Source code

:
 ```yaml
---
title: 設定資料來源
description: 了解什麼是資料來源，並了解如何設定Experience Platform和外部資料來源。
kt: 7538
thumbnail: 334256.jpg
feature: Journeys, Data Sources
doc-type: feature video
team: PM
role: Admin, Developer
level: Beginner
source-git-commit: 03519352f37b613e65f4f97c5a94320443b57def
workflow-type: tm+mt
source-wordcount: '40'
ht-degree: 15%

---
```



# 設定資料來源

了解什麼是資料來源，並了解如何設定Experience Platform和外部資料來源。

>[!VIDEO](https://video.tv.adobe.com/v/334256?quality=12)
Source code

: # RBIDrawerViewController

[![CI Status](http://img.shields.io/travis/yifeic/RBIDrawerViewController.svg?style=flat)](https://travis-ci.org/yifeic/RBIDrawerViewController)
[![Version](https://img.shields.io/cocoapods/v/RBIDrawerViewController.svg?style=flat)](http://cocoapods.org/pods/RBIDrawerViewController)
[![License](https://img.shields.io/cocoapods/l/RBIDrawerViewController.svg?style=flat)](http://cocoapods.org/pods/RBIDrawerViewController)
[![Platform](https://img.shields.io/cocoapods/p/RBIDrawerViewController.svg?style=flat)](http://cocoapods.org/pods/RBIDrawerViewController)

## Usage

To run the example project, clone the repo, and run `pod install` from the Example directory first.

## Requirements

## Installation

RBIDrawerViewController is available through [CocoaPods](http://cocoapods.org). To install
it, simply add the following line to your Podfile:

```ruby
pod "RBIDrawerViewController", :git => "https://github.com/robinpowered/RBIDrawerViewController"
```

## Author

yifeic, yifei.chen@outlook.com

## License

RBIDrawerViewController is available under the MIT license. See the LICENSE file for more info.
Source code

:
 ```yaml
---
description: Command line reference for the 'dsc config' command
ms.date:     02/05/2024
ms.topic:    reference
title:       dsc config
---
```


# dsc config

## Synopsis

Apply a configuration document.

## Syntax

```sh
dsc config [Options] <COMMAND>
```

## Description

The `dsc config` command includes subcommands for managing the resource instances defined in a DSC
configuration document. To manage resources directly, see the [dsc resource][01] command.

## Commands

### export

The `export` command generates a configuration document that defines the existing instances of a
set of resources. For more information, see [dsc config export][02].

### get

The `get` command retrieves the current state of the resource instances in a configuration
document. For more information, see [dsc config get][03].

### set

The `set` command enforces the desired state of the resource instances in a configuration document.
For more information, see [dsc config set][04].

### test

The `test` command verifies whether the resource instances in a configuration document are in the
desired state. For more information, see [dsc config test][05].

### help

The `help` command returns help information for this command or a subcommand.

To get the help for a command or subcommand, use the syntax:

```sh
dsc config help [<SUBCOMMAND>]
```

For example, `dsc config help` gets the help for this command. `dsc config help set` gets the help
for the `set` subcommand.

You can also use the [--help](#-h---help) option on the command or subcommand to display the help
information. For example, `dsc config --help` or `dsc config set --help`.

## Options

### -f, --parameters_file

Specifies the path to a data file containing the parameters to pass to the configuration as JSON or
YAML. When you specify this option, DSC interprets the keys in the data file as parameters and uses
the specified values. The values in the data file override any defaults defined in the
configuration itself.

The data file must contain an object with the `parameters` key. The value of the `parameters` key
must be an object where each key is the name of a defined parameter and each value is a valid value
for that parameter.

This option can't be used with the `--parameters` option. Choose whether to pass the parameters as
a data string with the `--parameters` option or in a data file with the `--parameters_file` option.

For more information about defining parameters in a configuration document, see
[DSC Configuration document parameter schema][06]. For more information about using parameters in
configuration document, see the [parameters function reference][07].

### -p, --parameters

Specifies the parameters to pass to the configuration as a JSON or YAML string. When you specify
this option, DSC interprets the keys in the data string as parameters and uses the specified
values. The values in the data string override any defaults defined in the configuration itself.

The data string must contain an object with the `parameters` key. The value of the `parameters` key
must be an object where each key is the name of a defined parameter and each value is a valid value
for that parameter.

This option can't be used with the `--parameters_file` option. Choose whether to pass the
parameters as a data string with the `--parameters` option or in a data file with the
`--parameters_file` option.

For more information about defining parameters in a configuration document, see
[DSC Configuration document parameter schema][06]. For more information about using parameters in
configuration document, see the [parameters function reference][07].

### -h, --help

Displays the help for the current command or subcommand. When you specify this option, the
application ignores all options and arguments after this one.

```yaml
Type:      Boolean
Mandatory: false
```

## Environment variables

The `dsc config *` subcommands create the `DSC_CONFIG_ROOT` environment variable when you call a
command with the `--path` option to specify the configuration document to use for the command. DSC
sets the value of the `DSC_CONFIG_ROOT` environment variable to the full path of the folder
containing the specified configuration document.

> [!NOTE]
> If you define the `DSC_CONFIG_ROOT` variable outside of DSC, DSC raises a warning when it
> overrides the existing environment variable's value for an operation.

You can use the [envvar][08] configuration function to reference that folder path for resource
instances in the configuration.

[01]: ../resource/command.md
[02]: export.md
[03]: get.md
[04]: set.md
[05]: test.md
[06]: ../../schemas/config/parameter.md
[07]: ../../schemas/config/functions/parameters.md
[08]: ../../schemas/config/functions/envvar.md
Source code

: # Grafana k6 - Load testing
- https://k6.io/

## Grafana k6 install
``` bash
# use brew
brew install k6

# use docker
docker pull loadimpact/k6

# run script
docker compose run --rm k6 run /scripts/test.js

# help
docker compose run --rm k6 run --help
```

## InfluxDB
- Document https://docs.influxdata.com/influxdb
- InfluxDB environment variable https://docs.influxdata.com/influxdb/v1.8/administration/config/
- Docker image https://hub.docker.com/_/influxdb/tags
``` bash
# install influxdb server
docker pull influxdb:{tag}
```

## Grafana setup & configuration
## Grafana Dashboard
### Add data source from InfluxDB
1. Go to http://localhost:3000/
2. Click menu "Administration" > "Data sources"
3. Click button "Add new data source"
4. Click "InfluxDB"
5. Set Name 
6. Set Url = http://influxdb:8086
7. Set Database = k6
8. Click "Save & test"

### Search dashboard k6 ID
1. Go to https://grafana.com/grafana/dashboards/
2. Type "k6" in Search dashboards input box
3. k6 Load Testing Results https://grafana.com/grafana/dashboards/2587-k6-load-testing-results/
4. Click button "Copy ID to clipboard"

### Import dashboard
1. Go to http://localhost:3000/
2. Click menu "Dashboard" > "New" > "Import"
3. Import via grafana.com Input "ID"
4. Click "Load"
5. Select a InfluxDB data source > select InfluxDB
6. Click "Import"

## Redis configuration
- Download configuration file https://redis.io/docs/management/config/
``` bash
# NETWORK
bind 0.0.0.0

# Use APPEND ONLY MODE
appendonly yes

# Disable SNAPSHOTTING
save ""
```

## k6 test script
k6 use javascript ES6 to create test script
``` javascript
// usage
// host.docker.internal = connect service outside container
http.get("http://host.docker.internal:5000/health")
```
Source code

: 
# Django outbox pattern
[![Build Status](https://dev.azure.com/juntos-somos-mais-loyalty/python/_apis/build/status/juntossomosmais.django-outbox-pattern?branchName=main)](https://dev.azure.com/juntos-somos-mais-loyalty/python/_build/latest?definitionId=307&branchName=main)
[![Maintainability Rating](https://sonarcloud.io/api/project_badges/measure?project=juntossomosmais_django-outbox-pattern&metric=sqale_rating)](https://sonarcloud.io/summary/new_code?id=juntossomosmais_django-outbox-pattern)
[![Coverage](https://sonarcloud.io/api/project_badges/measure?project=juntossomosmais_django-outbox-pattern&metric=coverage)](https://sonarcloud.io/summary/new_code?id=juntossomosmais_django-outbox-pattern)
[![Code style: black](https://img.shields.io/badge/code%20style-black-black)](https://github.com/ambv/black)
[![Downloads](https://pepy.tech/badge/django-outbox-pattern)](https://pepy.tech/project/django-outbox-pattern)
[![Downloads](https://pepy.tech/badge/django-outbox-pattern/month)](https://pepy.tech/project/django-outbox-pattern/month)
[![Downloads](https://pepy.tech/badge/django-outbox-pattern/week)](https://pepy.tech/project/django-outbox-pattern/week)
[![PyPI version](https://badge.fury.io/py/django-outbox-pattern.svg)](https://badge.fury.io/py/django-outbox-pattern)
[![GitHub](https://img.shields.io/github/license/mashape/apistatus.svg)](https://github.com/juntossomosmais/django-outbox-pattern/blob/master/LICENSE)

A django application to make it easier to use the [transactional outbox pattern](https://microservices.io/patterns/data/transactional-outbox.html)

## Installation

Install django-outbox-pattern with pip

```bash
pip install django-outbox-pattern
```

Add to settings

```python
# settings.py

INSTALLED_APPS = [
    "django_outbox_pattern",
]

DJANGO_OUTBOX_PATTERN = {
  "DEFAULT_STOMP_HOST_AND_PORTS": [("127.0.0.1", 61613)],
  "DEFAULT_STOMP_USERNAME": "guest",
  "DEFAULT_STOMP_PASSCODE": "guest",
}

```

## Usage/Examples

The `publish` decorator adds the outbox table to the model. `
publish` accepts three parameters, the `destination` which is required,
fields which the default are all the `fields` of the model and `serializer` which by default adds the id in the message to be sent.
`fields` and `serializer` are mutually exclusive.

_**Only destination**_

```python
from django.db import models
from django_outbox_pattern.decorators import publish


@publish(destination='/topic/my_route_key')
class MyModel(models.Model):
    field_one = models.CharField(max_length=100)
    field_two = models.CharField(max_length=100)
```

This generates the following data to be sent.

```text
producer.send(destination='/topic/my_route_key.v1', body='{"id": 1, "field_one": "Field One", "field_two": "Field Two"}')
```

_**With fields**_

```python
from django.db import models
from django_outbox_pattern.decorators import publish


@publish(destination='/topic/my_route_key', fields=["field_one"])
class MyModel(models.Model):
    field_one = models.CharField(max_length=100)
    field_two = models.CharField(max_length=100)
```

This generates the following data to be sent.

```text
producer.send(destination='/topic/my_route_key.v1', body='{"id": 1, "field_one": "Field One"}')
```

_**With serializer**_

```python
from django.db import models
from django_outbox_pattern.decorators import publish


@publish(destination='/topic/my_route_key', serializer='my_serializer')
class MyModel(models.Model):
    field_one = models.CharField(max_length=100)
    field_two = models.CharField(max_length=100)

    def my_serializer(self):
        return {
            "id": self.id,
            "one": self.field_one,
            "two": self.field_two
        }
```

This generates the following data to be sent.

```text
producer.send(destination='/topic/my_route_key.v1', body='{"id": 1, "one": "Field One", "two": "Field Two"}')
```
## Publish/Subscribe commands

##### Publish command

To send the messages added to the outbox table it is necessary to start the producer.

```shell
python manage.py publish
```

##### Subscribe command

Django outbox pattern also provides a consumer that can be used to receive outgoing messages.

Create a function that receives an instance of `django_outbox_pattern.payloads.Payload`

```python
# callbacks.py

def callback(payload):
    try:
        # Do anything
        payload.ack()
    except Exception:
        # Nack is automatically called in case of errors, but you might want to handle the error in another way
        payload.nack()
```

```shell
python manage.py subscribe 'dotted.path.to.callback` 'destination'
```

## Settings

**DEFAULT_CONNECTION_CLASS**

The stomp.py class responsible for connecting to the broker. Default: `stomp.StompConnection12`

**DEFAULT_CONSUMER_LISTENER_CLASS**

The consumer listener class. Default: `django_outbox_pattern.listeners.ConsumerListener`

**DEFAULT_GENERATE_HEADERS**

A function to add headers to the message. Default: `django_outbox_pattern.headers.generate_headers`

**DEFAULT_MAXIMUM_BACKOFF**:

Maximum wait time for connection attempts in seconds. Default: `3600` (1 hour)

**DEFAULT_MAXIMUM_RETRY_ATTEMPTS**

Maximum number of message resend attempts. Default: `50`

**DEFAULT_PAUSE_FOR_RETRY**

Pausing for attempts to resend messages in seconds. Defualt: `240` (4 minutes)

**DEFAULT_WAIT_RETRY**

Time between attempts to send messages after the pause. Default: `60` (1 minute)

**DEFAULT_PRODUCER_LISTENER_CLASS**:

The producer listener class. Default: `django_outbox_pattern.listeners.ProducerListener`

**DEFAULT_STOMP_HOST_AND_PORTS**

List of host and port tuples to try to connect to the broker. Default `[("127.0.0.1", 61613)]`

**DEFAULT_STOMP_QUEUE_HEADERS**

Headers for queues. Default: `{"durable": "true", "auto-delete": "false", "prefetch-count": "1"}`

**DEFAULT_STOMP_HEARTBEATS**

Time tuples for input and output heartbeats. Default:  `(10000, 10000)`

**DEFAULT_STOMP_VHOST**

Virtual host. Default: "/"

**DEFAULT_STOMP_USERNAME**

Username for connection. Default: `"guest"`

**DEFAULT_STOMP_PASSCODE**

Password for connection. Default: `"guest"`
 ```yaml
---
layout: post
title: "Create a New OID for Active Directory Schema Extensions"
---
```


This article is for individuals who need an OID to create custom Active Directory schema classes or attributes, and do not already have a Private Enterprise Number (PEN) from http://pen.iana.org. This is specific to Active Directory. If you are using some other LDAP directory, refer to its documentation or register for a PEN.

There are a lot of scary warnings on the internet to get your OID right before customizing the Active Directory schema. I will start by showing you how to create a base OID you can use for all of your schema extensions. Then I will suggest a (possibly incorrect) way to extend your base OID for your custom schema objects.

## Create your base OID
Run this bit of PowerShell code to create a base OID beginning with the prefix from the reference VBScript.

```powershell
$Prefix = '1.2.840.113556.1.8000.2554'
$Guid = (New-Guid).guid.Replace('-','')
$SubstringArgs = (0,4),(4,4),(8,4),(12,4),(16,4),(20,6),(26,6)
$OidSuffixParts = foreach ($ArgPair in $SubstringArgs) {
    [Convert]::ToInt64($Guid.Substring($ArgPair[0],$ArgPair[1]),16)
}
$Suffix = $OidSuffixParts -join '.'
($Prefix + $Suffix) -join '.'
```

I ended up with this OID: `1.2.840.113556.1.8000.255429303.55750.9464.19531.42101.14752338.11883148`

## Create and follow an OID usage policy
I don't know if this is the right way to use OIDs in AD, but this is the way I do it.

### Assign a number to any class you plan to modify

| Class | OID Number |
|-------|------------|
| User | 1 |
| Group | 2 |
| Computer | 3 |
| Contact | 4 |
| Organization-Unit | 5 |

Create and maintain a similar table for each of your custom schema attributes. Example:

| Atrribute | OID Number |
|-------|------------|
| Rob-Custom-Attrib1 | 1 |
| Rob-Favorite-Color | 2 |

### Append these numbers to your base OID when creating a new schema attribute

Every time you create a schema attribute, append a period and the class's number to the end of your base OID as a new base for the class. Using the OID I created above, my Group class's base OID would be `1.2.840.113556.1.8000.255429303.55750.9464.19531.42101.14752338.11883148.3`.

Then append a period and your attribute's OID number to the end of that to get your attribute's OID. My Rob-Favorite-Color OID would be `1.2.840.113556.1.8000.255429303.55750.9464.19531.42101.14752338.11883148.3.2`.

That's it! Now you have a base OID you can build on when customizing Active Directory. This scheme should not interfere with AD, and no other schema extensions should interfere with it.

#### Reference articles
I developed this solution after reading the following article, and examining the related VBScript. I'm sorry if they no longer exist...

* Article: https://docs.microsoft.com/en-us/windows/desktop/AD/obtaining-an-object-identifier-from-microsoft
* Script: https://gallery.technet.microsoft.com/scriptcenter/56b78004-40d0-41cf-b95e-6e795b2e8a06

######

Considering only the material above, set down every line from the one with "Password for connection." to the one with "This article is", inclusive, exactly as written.

**RESULT:**
Password for connection. Default: `"guest"`
 ```yaml
---
layout: post
title: "Create a New OID for Active Directory Schema Extensions"
---
```


This article is for individuals who need an OID to create custom Active Directory schema classes or attributes, and do not already have a Private Enterprise Number (PEN) from http://pen.iana.org. This is specific to Active Directory. If you are using some other LDAP directory, refer to its documentation or register for a PEN.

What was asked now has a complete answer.